Quoi qu’il en soit, la Gloire de mon Père, et le Château de ma Mère furent publiés un an plus tard, à quelques mois d’intervalle, en novembre 1957 et en avril 1958.
Mais, déjà, Marcel savait qu’il n’en avait pas fini avec ses souvenirs.
Quand il eut écrit la dernière page du Château de ma Mère, il s’aperçut en effet qu’il n’avait évoqué qu’une partie de son enfance, la première, celle qui l’avait conduit à la veille de son entrée au lycée.
Ces années de lycée, si tristes, si pauvres, si vides pour certains, et au contraire pour lui si belles, si riches, si lumineuses, d’où tant de ses œuvres étaient sorties, ne pouvaient pas ne pas entrer dans son livre. Il lui faudrait donc leur consacrer un troisième volume. Une fois de plus, comme Marius avait engendré Fanny, puis César, il se trouvait engagé dans une trilogie.
Il était d’autant plus enclin à continuer son livre que peu à peu il venait de découvrir un phénomène qu’il ne connaissait pas : c’est qu’avec l’éloignement du temps, les êtres réels se transforment en personnages. Et dans le récit qu’il fait des scènes vraies, le mémorialiste prend autant de plaisir que le romancier qui laisse courir son imagination, il est d’une certaine manière aussi libre. Pagnol l’a noté lui-même dans un projet de préface qui n’a pas été publié.
« Dans les pages qui vont suivre, écrit-il, je ne dirai de moi ni mal ni bien : ce n’est pas de moi que je parle, mais de l’enfant que je ne suis plus. C’est un petit personnage que j’ai connu, et qui s’est fondu dans l’air du temps, à la manière des oiseaux qui disparaissent sans laisser de squelette.
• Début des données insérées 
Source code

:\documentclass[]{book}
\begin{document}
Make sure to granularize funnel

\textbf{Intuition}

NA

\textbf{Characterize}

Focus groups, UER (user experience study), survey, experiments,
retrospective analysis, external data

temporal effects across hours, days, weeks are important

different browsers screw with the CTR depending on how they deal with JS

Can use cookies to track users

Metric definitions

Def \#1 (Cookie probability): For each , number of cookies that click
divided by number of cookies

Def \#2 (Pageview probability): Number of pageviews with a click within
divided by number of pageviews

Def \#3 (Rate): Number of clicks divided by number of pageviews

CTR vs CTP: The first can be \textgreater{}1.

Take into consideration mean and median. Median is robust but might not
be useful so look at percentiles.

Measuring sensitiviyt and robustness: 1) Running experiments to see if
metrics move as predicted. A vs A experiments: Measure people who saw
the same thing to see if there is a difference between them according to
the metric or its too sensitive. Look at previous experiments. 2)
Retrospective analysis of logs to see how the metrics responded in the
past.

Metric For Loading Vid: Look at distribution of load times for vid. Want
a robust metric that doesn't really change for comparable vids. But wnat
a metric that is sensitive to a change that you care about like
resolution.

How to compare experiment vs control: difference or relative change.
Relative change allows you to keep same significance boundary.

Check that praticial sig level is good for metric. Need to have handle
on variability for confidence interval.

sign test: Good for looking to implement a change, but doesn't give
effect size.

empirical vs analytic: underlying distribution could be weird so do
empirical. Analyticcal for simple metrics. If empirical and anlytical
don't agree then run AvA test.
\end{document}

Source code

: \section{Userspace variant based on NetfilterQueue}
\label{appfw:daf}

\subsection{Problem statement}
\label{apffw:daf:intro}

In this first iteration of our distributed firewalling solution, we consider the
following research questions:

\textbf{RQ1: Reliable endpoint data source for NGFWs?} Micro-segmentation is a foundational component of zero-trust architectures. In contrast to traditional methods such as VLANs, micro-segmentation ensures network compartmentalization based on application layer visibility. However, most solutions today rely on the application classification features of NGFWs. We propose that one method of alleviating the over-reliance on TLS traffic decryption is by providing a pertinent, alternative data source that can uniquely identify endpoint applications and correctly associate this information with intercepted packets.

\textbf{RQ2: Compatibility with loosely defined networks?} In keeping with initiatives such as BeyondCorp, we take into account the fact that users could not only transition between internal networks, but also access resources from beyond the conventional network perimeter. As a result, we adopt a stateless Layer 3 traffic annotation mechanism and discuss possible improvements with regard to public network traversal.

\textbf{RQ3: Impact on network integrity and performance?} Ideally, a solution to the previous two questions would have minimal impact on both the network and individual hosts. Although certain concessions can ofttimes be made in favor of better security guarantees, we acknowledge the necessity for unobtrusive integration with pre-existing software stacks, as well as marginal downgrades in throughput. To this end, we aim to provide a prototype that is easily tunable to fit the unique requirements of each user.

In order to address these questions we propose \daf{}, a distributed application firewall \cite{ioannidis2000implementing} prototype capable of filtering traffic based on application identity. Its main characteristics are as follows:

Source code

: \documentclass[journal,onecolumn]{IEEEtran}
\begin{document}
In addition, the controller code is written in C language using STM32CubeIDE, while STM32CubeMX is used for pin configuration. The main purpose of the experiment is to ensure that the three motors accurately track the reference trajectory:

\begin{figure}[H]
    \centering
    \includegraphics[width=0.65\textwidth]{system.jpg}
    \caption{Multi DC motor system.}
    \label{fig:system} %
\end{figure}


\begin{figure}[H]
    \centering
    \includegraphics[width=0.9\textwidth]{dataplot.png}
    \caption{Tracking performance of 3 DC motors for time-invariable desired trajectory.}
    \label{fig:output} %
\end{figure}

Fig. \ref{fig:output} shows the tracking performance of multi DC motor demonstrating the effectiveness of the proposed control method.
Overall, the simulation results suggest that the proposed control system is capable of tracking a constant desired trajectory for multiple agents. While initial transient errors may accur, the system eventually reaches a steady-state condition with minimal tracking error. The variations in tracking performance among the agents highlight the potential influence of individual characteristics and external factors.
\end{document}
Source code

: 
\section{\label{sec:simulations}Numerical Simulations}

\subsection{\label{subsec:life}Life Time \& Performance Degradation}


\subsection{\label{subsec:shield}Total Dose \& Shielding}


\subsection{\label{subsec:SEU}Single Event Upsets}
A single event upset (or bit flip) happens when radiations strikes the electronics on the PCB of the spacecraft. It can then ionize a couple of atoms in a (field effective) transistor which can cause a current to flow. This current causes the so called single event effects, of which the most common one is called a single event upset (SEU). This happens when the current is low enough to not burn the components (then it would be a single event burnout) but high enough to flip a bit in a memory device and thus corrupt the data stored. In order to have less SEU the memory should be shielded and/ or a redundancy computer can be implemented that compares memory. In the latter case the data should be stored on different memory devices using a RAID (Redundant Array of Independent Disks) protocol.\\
De plus, il n’est pas le sujet de ce livre, mais le témoin de très petits événements.
« J’espère donc que le lecteur ne trouvera dans ce récit nulle trace de cabotinage… »
Il commença donc ce troisième tome, qui devait avoir pour titre – peut-être en souvenir de son cher Dickens – les Grandes Amours, titre qui se modifiait légèrement à quelque temps de là pour devenir les Belles Amours.
Au début, ainsi qu’en témoigne une de ses notes, Marcel pensa qu’il n’aurait pas grand-chose à raconter.
« Le Château finit à la veille d’entrer en 6e, à dix ans.
« Que se passe-t-il en 6e, en 5e ?
« Rien, ou pas grand-chose.
« Les mêmes vacances, avec Lili. »
Puis, à mesure que les contours de l’ouvrage se dessinaient, il fit un plan, fort simple lui aussi :
« Plan général :
« Les vacances après le Château.
« L’Aventure d’Isabelle. Entrée au lycée.
« Histoire de Lagneau (retenues).
« Rencontre d’Yves. »
Et peu à peu, le phénomène qui s’était déjà manifesté pour son premier volume se reproduisit. Les personnages arrivèrent, les épisodes prirent de l’importance, les chapitres se succédèrent. Au lieu d’être trop mince, comme il l’avait craint, le récit devint trop long pour constituer un seul volume. Quand Pagnol voulut le publier, il s’aperçut que les deux premières notes de son plan, par leur développement, formaient déjà un livre plus important que les deux précédents. Il fallut dédoubler les Belles Amours. La trilogie devenait une tétralogie. Il chercha encore une fois deux titres qui se correspondent. Comme il avait toujours eu le don des titres, il n’eut pas à chercher longtemps. Le premier, le Temps des Secrets, fut publié en juin 1960. À la dernière page, il annonçait la suite et fin des Souvenirs, qui s’appellerait le Temps des Amours.
*
Pour le Temps des Amours, Marcel Pagnol disposait de tous les souvenirs des années qu’il avait passées au lycée Thiers de Marseille.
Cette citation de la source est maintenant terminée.